It is respectfully submitted that this case is legally identical with the case of Cornelius B. Brackett. In that case, as in this, the certificate issued upon defective military service. In the Brackett case the service was for only eighty-eight days, while in this case, under the Hair decision (32 L. D., 44), there was no service. It is submitted that there can be no distinction between this case and the Brackett case so far as the service is concerned. One defective service is just as defective as another in the eyes of the law. As the Brackett case was defective, and the Department has decided that notwithstanding such defect the certificate was validated by the act of August 18, 1894, it follows, in legal reasoning, that the same act validated this certificate upon defective service.

There can be no question that the certificate issued to Grier was invalid in its inception and wrongfully issued, inasmuch as the military service upon which it was based was not such service as is recognized to support a claim for additional right under section 2306, R. S. (See case of Edgar A. Coffin, 32 L. D., 44, and cases therein cited.) It is insisted, however, that said certificate is validated by the act of August 18, 1894 (28 Stat., 397-8).
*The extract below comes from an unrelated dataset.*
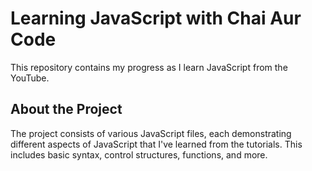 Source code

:# Learning JavaScript with Chai Aur Code

This repository contains my progress as I learn JavaScript from the YouTube. 

## About the Project

The project consists of various JavaScript files, each demonstrating different aspects of JavaScript that I've learned from the tutorials. This includes basic syntax, control structures, functions, and more.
Said act provides:

That all soldiers' additional homestead certificates heretofore issued under the rules and regulations of the General Land Office under section twentythree hundred and six of the Revised Statutes of the United States, or in pursuance of the decisions or instructions of the Secretary of the Interior, of date March tenth, eighteen hundred and seventy-seven, or any subsequent decisions or instructions of the Secretary of the Interior or the Commissioner of the General Land Office, shall be, and are hereby, declared to be valid, notwithstanding any attempted sale or transfer thereof; and where such certificates have been or may hereafter be sold or transferred, such sale or transfer shall not be regarded as invalidating the right, but the same shall be good and valid in the hands of bona fide purchasers for value; and all entries heretofore or hereafter made with such certificates by such purchasers shall be approved, and patent shall issue in the name of the assignees.
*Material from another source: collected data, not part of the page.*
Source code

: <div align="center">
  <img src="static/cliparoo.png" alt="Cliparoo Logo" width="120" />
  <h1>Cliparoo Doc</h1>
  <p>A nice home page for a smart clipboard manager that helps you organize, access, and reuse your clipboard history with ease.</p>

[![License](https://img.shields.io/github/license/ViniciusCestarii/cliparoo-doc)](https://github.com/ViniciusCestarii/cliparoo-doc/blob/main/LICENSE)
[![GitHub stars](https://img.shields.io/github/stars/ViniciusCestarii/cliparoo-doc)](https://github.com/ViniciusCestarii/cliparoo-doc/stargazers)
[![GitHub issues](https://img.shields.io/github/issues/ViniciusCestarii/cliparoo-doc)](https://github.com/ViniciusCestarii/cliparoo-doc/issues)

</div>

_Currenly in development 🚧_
In the Brackett case above referred to, the soldier performed only eighty-eight days' military service, and therefore was not entitled to an additional homestead right based thereon, under section 2306, R. S., but as a certificate had been issued, it was held that the same was validated by the act of 1894, supra, and that therefore the right should be recertified to the assignee, Clark. The original certificate issued to Brackett November 28, 1877, and on October 25, 1907, he assigned his right to Clark, and furnished evidence of the loss of the original certificate. It was shown that no other assignment had been made of the certificate or of the original right.
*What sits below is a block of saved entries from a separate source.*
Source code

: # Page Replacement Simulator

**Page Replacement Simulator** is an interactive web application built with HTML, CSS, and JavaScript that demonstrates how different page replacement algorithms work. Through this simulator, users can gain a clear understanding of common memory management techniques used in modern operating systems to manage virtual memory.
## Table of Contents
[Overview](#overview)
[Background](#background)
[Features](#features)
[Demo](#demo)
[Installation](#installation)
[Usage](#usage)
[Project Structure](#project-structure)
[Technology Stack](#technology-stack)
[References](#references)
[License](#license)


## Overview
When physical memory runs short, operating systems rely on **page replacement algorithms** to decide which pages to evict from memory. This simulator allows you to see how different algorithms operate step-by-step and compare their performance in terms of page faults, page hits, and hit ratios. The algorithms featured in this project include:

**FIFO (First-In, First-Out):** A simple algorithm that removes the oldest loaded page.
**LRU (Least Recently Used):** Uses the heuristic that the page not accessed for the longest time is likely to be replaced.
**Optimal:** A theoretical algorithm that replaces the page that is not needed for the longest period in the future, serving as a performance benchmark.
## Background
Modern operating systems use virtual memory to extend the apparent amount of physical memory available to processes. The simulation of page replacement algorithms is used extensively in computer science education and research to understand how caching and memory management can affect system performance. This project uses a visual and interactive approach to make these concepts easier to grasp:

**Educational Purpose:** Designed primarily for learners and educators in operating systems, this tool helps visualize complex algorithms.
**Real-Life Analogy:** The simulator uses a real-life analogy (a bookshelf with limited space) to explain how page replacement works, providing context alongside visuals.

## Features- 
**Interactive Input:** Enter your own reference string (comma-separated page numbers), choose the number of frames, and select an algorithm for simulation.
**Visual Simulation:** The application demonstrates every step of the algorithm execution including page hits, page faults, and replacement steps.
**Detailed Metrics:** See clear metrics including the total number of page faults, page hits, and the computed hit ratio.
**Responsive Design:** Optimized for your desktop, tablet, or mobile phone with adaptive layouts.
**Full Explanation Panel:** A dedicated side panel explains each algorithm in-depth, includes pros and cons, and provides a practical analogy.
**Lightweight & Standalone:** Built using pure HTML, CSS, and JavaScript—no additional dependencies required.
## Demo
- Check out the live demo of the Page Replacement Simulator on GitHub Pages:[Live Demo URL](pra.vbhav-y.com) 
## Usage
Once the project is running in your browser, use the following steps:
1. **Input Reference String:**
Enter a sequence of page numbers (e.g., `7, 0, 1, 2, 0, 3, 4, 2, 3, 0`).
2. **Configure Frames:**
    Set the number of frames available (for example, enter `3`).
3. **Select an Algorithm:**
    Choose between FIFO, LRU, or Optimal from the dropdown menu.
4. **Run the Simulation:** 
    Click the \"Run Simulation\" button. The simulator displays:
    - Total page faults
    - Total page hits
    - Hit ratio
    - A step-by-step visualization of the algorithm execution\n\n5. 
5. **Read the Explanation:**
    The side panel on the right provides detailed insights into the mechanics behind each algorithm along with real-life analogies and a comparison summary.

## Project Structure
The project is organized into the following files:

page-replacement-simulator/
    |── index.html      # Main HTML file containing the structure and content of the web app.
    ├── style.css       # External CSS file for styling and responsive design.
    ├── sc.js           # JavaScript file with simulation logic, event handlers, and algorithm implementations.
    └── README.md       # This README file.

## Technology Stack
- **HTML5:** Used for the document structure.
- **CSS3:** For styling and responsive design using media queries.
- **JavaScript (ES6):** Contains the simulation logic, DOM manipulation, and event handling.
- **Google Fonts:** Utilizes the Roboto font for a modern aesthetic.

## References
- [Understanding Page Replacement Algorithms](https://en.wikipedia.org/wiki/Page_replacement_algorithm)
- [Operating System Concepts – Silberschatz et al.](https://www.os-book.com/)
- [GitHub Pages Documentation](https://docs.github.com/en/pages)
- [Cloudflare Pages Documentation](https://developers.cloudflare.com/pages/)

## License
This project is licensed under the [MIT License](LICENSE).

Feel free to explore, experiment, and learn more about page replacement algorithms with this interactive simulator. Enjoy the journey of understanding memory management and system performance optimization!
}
Neither in this case, nor in the Brackett case, was any assignment made prior to the loss or destruction of the certificate. In this case the certificate was destroyed prior to the date of the act of August

18, 1894, while in the Brackett case the certificate was lost prior to said date and its whereabouts unknown.

However, the Department is of the opinion that the act of August 18, 1894, supra, did not validate certificates in the hands of the soldier, but only in the hands of a bona fide purchaser. The object and purpose of the act is fully set forth in the case of John M. Rankin (21 L. D., 404), wherein it was stated that "with full information on this subject, Congress validated all certificates which had been issued and found in the hands of bona fide purchasers, and validated all such transfers." It was further stated: " and he is a bona fide purchaser who bought without notice of illegality of the certificate at its inception, or of its invalidity for any other reason."

There could have been no object in declaring such certificates valid as long as they remained in the hands of the person (soldier) to whom they issued. It was only to protect a purchaser that they were validated "in the hands of bona fide purchasers for value." If, therefore, a certificate which was invalid in its inception, because not based upon proper military service, or for any other reason, is destroyed prior to transfer, the act of 1894, supra, is inoperative to validate it. And such certificate having been destroyed could not "be sold or transferred," and could not be " in the hands of " a purchaser.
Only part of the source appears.